Новости
Протоиерей Георгий Белодуров: «Плод духовный должен созреть»
Отец Георгий, расскажите, пожалуйста, о Вашей семье.
Я родился в семье, в которой людей, практикующих православие, не было. Нельзя сказать, что они были неверующими. Мой папа родился на Дальнем Востоке в 1914 г., и начало его обучения в школе пришлось на тот момент, когда там была Дальневосточная республика – такое переходное государство между советской Россией и Российской империей. В тот момент, когда папа пошел в первый класс, там еще преподавали Закон Божий. До конца своих дней, до 79-ти лет, он помнил, как отвечал батюшке «Отче наш». Мой папа герой, он прошел войну, у него вся грудь в орденах, но при этом человек удивительно мягкий – его практически невозможно было вывести из себя. Не знаю, какой веры была бабушка, но, на мой взгляд, она юродствовала. Я поздний ребенок и бабушку знал всего несколько лет, но помню, как она иногда отправлялась просить милостыню, за что ее невестка, моя мама, ругала: «Мы живем хорошо, а ты ходишь, позоришь нас». Думаю, ходила она не для денег – это просто была форма ее внутреннего смирения, но это я понял только сейчас.
Я с детства не чувствовал себя атеистом, девиза «Бога нет!» в моей душе никогда не было, наоборот, была уверенность, что все, что мне рассказывали взрослые о смерти, не соответствует действительности. Ведь тот огромный мир, который живет в душе человека, целая вселенная, не может умереть с ним — это самая первая моя мысль, которую я помню о себе, мне было тогда 3 или 4 года. При этом я был самым обычным ребенком Советского Союза.
Что говорили Вам родители, что ты умираешь и все, больше ничего нет?
Родители просто ничего не говорили на эту тему. Когда задавались такие вопросы, то учителя в школе или родители, или кто-либо еще отвечали: «Бога нет!» – то, что обычно писалось в советских газетах и журналах. Это ведь было при Хрущеве, тогда отношения между государством и Церковью резко ухудшились.

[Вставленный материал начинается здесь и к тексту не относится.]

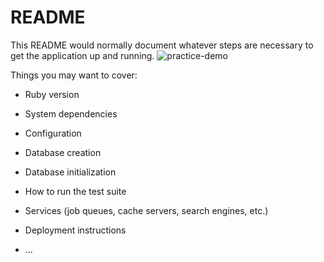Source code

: # README

This README would normally document whatever steps are necessary to get the
application up and running.
![practice-demo](https://user-images.githubusercontent.com/57389720/100820069-caf63480-3490-11eb-96c6-3c2753c682cc.png)

Things you may want to cover:

* Ruby version

* System dependencies

* Configuration

* Database creation

* Database initialization

* How to run the test suite

* Services (job queues, cache servers, search engines, etc.)

* Deployment instructions

* ...
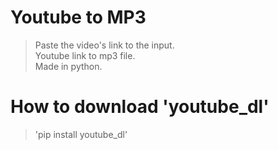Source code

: # Youtube to MP3

>Paste the video's link to the input.  
>Youtube link to mp3 file.  
>Made in python.  

# How to download 'youtube_dl'

>'pip install youtube_dl'
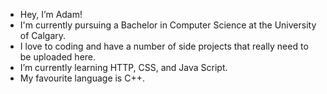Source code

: - Hey, I’m Adam!
- I'm currently pursuing a Bachelor in Computer Science at the University of Calgary.
- I love to coding and have a number of side projects that really need to be uploaded here. 
- I’m currently learning HTTP, CSS, and Java Script.
- My favourite language is C++.



<!---
AdamCChan/AdamCChan is a ✨ special ✨ repository because its `README.md` (this file) appears on your GitHub profile.
You can click the Preview link to take a look at your changes.
--->
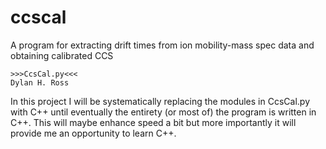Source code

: # ccscal
A program for extracting drift times from ion mobility-mass spec data and obtaining calibrated CCS 

	>>>CcsCal.py<<<
	Dylan H. Ross

In this project I will be systematically replacing the modules in CcsCal.py with C++ until eventually
the entirety (or most of) the program is written in C++. This will maybe enhance speed a bit but more
importantly it will provide me an opportunity to learn C++. 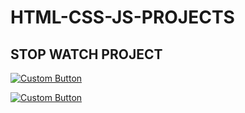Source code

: # HTML-CSS-JS-PROJECTS

## STOP WATCH PROJECT

[![Custom Button](https://img.shields.io/badge/Live_Demo-Color?style=for-the-badge&logo=your_logo)](https://sai-krishna1001.github.io/js-projects/stop-watch/)

[![Custom Button](https://img.shields.io/badge/Code-Color?style=for-the-badge&logo=your_logo)](https://github.com/Sai-Krishna1001/js-projects/tree/gh-pages/stop-watch)



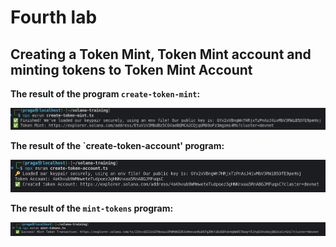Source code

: # Fourth lab

## Creating a Token Mint, Token Mint account and minting tokens to Token Mint Account

**The result of the program `create-token-mint`:**

<p>
 <img src="./img/result1.png">
</p>

**The result of the `create-token-account' program:**

<p>
 <img src="./img/result2.png">
</p>

**The result of the `mint-tokens` program:**

<p>
 <img src="./img/result3.png">
</p>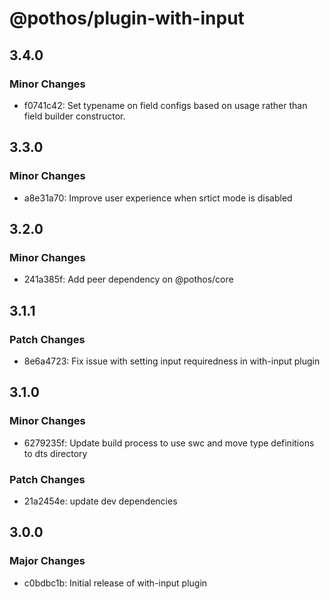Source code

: # @pothos/plugin-with-input

## 3.4.0

### Minor Changes

- f0741c42: Set typename on field configs based on usage rather than field builder constructor.

## 3.3.0

### Minor Changes

- a8e31a70: Improve user experience when srtict mode is disabled

## 3.2.0

### Minor Changes

- 241a385f: Add peer dependency on @pothos/core

## 3.1.1

### Patch Changes

- 8e6a4723: Fix issue with setting input requiredness in with-input plugin

## 3.1.0

### Minor Changes

- 6279235f: Update build process to use swc and move type definitions to dts directory

### Patch Changes

- 21a2454e: update dev dependencies

## 3.0.0

### Major Changes

- c0bdbc1b: Initial release of with-input plugin
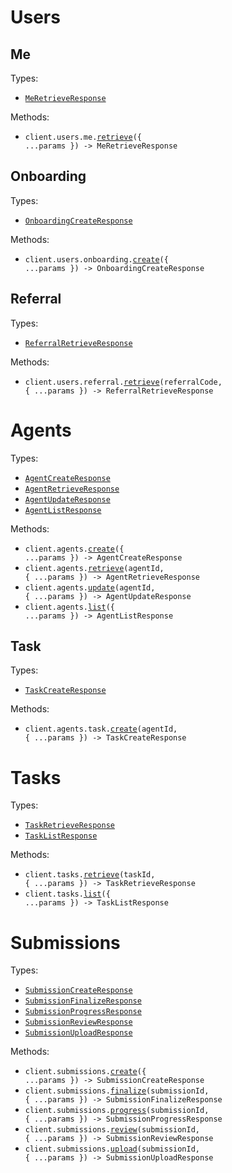# Users

## Me

Types:

- <code><a href="./src/resources/users/me.ts">MeRetrieveResponse</a></code>

Methods:

- <code title="get /api/v1/user/me">client.users.me.<a href="./src/resources/users/me.ts">retrieve</a>({ ...params }) -> MeRetrieveResponse</code>

## Onboarding

Types:

- <code><a href="./src/resources/users/onboarding.ts">OnboardingCreateResponse</a></code>

Methods:

- <code title="post /api/v1/user/onboarding">client.users.onboarding.<a href="./src/resources/users/onboarding.ts">create</a>({ ...params }) -> OnboardingCreateResponse</code>

## Referral

Types:

- <code><a href="./src/resources/users/referral.ts">ReferralRetrieveResponse</a></code>

Methods:

- <code title="get /api/v1/user/referral/{referralCode}">client.users.referral.<a href="./src/resources/users/referral.ts">retrieve</a>(referralCode, { ...params }) -> ReferralRetrieveResponse</code>

# Agents

Types:

- <code><a href="./src/resources/agents/agents.ts">AgentCreateResponse</a></code>
- <code><a href="./src/resources/agents/agents.ts">AgentRetrieveResponse</a></code>
- <code><a href="./src/resources/agents/agents.ts">AgentUpdateResponse</a></code>
- <code><a href="./src/resources/agents/agents.ts">AgentListResponse</a></code>

Methods:

- <code title="post /api/v1/agent/">client.agents.<a href="./src/resources/agents/agents.ts">create</a>({ ...params }) -> AgentCreateResponse</code>
- <code title="get /api/v1/agent/{agentId}">client.agents.<a href="./src/resources/agents/agents.ts">retrieve</a>(agentId, { ...params }) -> AgentRetrieveResponse</code>
- <code title="patch /api/v1/agent/{agentId}">client.agents.<a href="./src/resources/agents/agents.ts">update</a>(agentId, { ...params }) -> AgentUpdateResponse</code>
- <code title="get /api/v1/agent/">client.agents.<a href="./src/resources/agents/agents.ts">list</a>({ ...params }) -> AgentListResponse</code>

## Task

Types:

- <code><a href="./src/resources/agents/task.ts">TaskCreateResponse</a></code>

Methods:

- <code title="post /api/v1/agent/{agentId}/task">client.agents.task.<a href="./src/resources/agents/task.ts">create</a>(agentId, { ...params }) -> TaskCreateResponse</code>

# Tasks

Types:

- <code><a href="./src/resources/tasks.ts">TaskRetrieveResponse</a></code>
- <code><a href="./src/resources/tasks.ts">TaskListResponse</a></code>

Methods:

- <code title="get /api/v1/task/{taskId}">client.tasks.<a href="./src/resources/tasks.ts">retrieve</a>(taskId, { ...params }) -> TaskRetrieveResponse</code>
- <code title="get /api/v1/task/">client.tasks.<a href="./src/resources/tasks.ts">list</a>({ ...params }) -> TaskListResponse</code>

# Submissions

Types:

- <code><a href="./src/resources/submissions.ts">SubmissionCreateResponse</a></code>
- <code><a href="./src/resources/submissions.ts">SubmissionFinalizeResponse</a></code>
- <code><a href="./src/resources/submissions.ts">SubmissionProgressResponse</a></code>
- <code><a href="./src/resources/submissions.ts">SubmissionReviewResponse</a></code>
- <code><a href="./src/resources/submissions.ts">SubmissionUploadResponse</a></code>

Methods:

- <code title="post /api/v1/submission/">client.submissions.<a href="./src/resources/submissions.ts">create</a>({ ...params }) -> SubmissionCreateResponse</code>
- <code title="get /api/v1/submission/{submissionId}/finalize">client.submissions.<a href="./src/resources/submissions.ts">finalize</a>(submissionId, { ...params }) -> SubmissionFinalizeResponse</code>
- <code title="post /api/v1/submission/{submissionId}/progress">client.submissions.<a href="./src/resources/submissions.ts">progress</a>(submissionId, { ...params }) -> SubmissionProgressResponse</code>
- <code title="post /api/v1/submission/{submissionId}/review">client.submissions.<a href="./src/resources/submissions.ts">review</a>(submissionId, { ...params }) -> SubmissionReviewResponse</code>
- <code title="post /api/v1/submission/{submissionId}">client.submissions.<a href="./src/resources/submissions.ts">upload</a>(submissionId, { ...params }) -> SubmissionUploadResponse</code>
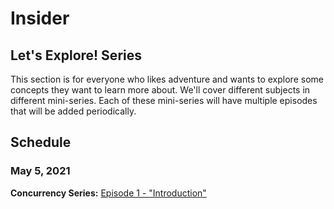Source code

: # Insider
## Let's Explore! Series

This section is for everyone who likes adventure and wants to explore some concepts they want to learn more about. We'll cover different subjects in different mini-series. Each of these mini-series will have multiple episodes that will be added periodically.

## Schedule
### May 5, 2021
**Concurrency Series:** [Episode 1 - "Introduction"](https://github.com/DavidHancu/JavaChallenges/tree/main/Insider/Concurrency/Episode%20%231)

Я рос послушным, спокойным мальчиком, хорошо учился. Моя сестра, которая старше меня на 12 лет, всегда интересовалась: «Кем ты хочешь стать?» и, если я говорил, кем хочу стать, тут же подсовывала мне книги по моей будущей профессии. Так что я всегда был окружен книгами. При этом я, наверное, всегда тайно верил в Бога, потому что, когда уже стал сознательным и почти взрослым, уже был студентом, я всегда говорил, что я человек верующий, но не знаю о Боге почти ничего, просто знаю, что он есть. Я был, как бы сейчас сказали, деист, то есть человек, который верит в Бога, но не исповедует никакой религии.
При этом Вы не были крещены?
Я был некрещенным. Моя старшая сестра была крещена – она все-таки родилась в 1947 г., и бабушки ее крестили в детстве, а меня нет, сказали: «Мальчик вырастет, решит сам». Сейчас, когда я анализирую не только свою жизнь, но и даю советы молодым родителям, то говорю им, что нужно обязательно крестить ребенка, потому что, если мы воспитываем его вне Церкви, вне веры, мы лишаем его этой особой, детской веры. Дети ведь верят легче, чем взрослые.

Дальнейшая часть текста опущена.